Beginning at the line that contains "Un mode clair/sombre.", reproduce the entries below exactly, ending with the line that contains "[Botsheets](https://usechatgpt.ai) - Turn". Omit each picture.

--- LISTED RECORDS Enclosed Below ---

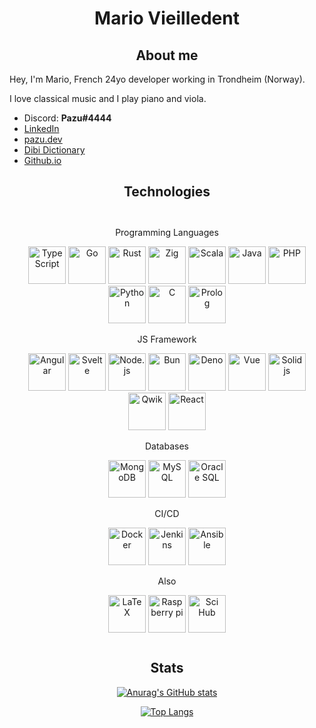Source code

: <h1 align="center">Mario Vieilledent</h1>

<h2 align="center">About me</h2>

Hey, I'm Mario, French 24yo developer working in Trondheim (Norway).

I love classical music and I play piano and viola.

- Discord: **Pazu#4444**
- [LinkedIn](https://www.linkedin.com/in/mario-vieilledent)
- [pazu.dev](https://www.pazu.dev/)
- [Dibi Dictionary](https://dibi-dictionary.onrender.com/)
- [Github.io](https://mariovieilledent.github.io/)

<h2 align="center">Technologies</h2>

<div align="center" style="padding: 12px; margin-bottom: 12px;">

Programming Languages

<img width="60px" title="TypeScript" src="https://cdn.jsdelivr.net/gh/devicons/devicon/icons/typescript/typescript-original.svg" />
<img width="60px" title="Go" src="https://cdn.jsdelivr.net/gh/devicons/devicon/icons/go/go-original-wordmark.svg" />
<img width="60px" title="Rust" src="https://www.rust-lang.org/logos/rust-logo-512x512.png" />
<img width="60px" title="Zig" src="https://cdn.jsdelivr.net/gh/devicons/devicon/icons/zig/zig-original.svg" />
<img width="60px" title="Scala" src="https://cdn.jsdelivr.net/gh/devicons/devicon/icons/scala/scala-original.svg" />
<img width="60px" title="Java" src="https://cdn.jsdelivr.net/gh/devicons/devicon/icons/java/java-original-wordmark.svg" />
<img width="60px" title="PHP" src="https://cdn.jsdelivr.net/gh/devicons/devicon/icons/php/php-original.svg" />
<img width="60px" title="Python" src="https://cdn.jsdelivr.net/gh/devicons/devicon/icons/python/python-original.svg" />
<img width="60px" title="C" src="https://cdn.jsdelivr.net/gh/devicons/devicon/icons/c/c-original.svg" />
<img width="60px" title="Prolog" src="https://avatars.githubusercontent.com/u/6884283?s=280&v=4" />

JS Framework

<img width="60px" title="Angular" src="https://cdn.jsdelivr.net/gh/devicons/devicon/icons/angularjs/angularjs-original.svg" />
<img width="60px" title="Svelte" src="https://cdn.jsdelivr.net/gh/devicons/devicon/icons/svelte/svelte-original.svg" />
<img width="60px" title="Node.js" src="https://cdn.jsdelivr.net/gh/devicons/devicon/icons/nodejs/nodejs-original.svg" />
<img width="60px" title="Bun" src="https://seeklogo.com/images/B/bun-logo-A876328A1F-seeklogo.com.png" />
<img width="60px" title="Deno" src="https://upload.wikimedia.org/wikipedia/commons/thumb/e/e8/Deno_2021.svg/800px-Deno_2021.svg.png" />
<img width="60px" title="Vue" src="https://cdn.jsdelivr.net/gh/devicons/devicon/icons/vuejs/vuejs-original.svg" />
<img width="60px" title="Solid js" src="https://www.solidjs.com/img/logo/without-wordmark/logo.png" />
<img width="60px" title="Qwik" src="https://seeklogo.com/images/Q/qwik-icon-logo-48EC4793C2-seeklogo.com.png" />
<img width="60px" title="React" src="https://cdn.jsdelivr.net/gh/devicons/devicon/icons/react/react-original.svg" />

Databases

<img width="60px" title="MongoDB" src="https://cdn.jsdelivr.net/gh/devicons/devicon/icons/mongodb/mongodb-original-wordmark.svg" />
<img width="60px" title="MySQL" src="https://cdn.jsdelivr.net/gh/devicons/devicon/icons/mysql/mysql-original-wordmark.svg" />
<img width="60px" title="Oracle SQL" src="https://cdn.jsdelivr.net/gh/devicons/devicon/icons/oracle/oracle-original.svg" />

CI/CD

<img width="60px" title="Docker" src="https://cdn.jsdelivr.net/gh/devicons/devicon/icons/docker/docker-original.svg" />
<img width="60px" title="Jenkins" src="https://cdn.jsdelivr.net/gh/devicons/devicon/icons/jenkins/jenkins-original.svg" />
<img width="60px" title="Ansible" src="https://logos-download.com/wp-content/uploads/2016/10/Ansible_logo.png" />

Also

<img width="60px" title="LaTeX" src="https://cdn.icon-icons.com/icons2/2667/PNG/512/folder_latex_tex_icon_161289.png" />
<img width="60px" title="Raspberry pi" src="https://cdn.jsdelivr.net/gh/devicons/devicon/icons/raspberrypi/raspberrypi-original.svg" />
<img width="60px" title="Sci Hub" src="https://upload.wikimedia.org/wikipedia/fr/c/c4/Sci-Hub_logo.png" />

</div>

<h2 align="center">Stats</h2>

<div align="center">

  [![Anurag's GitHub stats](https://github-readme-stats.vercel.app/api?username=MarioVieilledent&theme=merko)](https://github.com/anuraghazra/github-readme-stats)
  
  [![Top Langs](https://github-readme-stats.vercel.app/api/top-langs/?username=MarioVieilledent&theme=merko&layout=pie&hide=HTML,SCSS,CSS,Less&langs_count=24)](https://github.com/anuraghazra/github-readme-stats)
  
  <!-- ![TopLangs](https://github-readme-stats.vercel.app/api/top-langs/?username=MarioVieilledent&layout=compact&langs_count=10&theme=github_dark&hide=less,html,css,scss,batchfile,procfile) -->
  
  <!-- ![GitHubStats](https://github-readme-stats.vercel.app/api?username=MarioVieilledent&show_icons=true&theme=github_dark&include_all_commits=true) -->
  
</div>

--- End of Enclosed LISTED RECORDS ---
--- LISTED RECORDS Enclosed Below ---

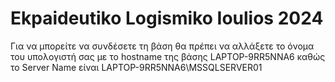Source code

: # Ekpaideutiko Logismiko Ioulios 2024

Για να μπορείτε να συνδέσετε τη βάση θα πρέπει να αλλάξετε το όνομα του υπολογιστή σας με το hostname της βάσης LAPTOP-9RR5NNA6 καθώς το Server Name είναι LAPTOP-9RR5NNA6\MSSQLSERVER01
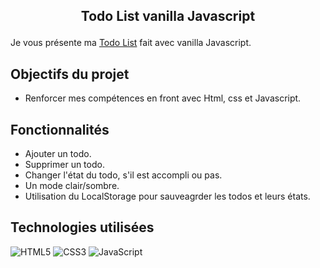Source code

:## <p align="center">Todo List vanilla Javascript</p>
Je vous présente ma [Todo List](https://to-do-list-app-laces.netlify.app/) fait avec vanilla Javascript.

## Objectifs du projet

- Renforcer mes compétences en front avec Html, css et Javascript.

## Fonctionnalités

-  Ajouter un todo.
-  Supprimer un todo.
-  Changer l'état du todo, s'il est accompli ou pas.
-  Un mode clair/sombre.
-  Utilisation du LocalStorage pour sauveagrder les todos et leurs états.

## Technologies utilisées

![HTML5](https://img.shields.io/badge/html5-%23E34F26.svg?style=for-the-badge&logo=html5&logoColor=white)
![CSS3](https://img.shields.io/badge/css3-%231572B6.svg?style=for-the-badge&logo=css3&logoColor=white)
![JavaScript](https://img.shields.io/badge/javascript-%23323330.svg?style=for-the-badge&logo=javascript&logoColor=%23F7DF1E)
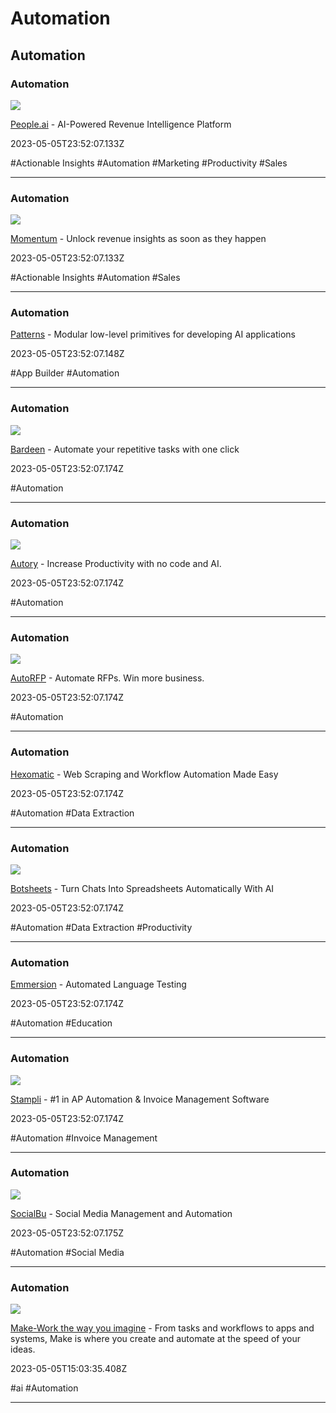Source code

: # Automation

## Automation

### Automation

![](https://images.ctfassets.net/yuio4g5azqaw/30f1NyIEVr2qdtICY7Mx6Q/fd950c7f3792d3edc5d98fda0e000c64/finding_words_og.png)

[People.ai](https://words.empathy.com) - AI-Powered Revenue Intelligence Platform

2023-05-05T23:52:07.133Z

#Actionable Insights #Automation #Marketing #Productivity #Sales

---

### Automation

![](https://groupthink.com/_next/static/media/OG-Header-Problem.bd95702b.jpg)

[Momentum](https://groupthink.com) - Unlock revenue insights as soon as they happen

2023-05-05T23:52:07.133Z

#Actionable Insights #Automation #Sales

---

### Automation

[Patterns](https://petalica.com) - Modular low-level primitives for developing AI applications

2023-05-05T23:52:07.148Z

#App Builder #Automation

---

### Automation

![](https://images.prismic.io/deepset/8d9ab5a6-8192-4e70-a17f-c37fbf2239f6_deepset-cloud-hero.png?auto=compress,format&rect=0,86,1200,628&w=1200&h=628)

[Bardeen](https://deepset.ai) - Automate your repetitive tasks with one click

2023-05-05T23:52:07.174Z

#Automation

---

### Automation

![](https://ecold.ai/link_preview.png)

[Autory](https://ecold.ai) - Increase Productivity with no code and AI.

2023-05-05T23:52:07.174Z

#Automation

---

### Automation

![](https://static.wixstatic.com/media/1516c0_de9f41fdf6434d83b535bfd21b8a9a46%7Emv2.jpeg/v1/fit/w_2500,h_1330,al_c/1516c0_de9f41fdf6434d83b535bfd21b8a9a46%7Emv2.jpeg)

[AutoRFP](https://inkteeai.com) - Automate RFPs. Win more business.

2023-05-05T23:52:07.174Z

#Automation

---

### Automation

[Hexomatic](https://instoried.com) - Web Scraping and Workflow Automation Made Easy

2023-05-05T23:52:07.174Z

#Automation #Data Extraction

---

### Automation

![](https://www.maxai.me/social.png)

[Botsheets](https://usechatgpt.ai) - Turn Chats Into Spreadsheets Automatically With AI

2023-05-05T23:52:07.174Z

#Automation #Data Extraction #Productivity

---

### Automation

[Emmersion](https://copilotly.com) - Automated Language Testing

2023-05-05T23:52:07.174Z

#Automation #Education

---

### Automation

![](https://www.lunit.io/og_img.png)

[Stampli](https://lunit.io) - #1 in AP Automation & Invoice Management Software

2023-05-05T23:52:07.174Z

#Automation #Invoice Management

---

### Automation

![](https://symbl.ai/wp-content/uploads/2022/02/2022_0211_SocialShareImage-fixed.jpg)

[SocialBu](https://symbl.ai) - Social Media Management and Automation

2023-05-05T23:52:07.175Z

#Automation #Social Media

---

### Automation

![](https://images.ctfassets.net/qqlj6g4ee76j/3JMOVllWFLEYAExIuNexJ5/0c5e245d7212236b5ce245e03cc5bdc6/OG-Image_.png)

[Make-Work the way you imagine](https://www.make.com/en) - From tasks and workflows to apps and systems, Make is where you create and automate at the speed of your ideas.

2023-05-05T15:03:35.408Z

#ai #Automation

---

--- End of Enclosed LISTED RECORDS ---

### WRITTEN SOLUTION:
-  Un mode clair/sombre.
-  Utilisation du LocalStorage pour sauveagrder les todos et leurs états.

## Technologies utilisées

![HTML5](https://img.shields.io/badge/html5-%23E34F26.svg?style=for-the-badge&logo=html5&logoColor=white)
![CSS3](https://img.shields.io/badge/css3-%231572B6.svg?style=for-the-badge&logo=css3&logoColor=white)
![JavaScript](https://img.shields.io/badge/javascript-%23323330.svg?style=for-the-badge&logo=javascript&logoColor=%23F7DF1E)
Source code

: # Automation

## Automation

### Automation

![](https://images.ctfassets.net/yuio4g5azqaw/30f1NyIEVr2qdtICY7Mx6Q/fd950c7f3792d3edc5d98fda0e000c64/finding_words_og.png)

[People.ai](https://words.empathy.com) - AI-Powered Revenue Intelligence Platform

2023-05-05T23:52:07.133Z

#Actionable Insights #Automation #Marketing #Productivity #Sales

---

### Automation

![](https://groupthink.com/_next/static/media/OG-Header-Problem.bd95702b.jpg)

[Momentum](https://groupthink.com) - Unlock revenue insights as soon as they happen

2023-05-05T23:52:07.133Z

#Actionable Insights #Automation #Sales

---

### Automation

[Patterns](https://petalica.com) - Modular low-level primitives for developing AI applications

2023-05-05T23:52:07.148Z

#App Builder #Automation

---

### Automation

![](https://images.prismic.io/deepset/8d9ab5a6-8192-4e70-a17f-c37fbf2239f6_deepset-cloud-hero.png?auto=compress,format&rect=0,86,1200,628&w=1200&h=628)

[Bardeen](https://deepset.ai) - Automate your repetitive tasks with one click

2023-05-05T23:52:07.174Z

#Automation

---

### Automation

![](https://ecold.ai/link_preview.png)

[Autory](https://ecold.ai) - Increase Productivity with no code and AI.

2023-05-05T23:52:07.174Z

#Automation

---

### Automation

![](https://static.wixstatic.com/media/1516c0_de9f41fdf6434d83b535bfd21b8a9a46%7Emv2.jpeg/v1/fit/w_2500,h_1330,al_c/1516c0_de9f41fdf6434d83b535bfd21b8a9a46%7Emv2.jpeg)

[AutoRFP](https://inkteeai.com) - Automate RFPs. Win more business.

2023-05-05T23:52:07.174Z

#Automation

---

### Automation

[Hexomatic](https://instoried.com) - Web Scraping and Workflow Automation Made Easy

2023-05-05T23:52:07.174Z

#Automation #Data Extraction

---

### Automation

![](https://www.maxai.me/social.png)

[Botsheets](https://usechatgpt.ai) - Turn Chats Into Spreadsheets Automatically With AI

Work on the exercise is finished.